In 1873 he became a member of the Vienna Academy of Sciences, in 1885 a life member of the Upper House, and from 1882 until 1897 was a member of the Supreme Court of the Empire. During the Vatican Council he adhered to Ignaz von Döllinger, but was in no real sense an Old Catholic, and in 1882 explicitly retracted all his utterances in favour of that sect.

Maassen was often perceived as an aggressive political tactician. He was an adherent of the so-called Federalismus, and strove energetically for the formation of a Catholic Conservative party in Styria, where he belonged for a time to the Diet.

Maassen died in Wilten near Innsbruck.

== Works ==

Maassen's magnum opus, Der Primat des Bischofs von Rom und die alten Patriarchalkirchen (Bonn, 1853), dealt with two important questions: whether the Roman primacy had existed in the first centuries, and whether the much-discussed sixth canon of the First Council of Nicaea bears witness to the primacy. This work won immediate recognition among scholars.

Incited by Friedrich Carl von Savigny's important work on the history of Roman law in the Middle Ages, Maassen began a history of canon law on the same lines. But of this work, which was to have numbered five volumes, he published only the first, Geschichte der Quellen und der Literatur des kanonischen Rechts im Abendlande bis zum Ausgang des Mittelalters (Graz, 1870). Several of his articles in the Report (Sitzungsberichte) of the Vienna Academy were practically complements of this work, as was his Pseudoisidorstudien (Vienna, 1885).

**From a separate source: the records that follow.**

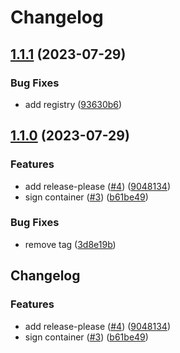 # Changelog

## [1.1.1](https://github.com/bpbeatty/resume/compare/v1.1.0...v1.1.1) (2023-07-29)


### Bug Fixes

* add registry ([93630b6](https://github.com/bpbeatty/resume/commit/93630b6b946aaa6a677f1ce51fc63054bab9171b))

## [1.1.0](https://github.com/bpbeatty/resume/compare/v1.0.0...v1.1.0) (2023-07-29)


### Features

* add release-please ([#4](https://github.com/bpbeatty/resume/issues/4)) ([9048134](https://github.com/bpbeatty/resume/commit/904813436ab7c78928be23786c9e6f1b07f99d29))
* sign container ([#3](https://github.com/bpbeatty/resume/issues/3)) ([b61be49](https://github.com/bpbeatty/resume/commit/b61be493a4725ba7b7c245a1b2b4a8dd1a179882))


### Bug Fixes

* remove tag ([3d8e19b](https://github.com/bpbeatty/resume/commit/3d8e19b7e0e94951c67046e2969f825cb125995e))

## Changelog


### Features

* add release-please ([#4](https://github.com/bpbeatty/resume/issues/4)) ([9048134](https://github.com/bpbeatty/resume/commit/904813436ab7c78928be23786c9e6f1b07f99d29))
* sign container ([#3](https://github.com/bpbeatty/resume/issues/3)) ([b61be49](https://github.com/bpbeatty/resume/commit/b61be493a4725ba7b7c245a1b2b4a8dd1a179882))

Maassen's Neun Kapitel über freie Kirche und Gewissenfreiheit (Graz, 1876) is written in a vehement style; a sweeping condemnation of the Prussian Kulturkampf. An amplification of the first chapter appeared under the title Ueber die Gründe des Kampfes zwischen dem heidnischen Staate und dem Christentum (Vienna, 1882).

Maassen also edited one volume of the Monumenta Germaniæ Historica: Leges, III (Hanover, 1893), being the Concilia ævi Merovingensis. Noteworthy, also, is his Zwei Synoden unter Childeric II (Graz, 1867).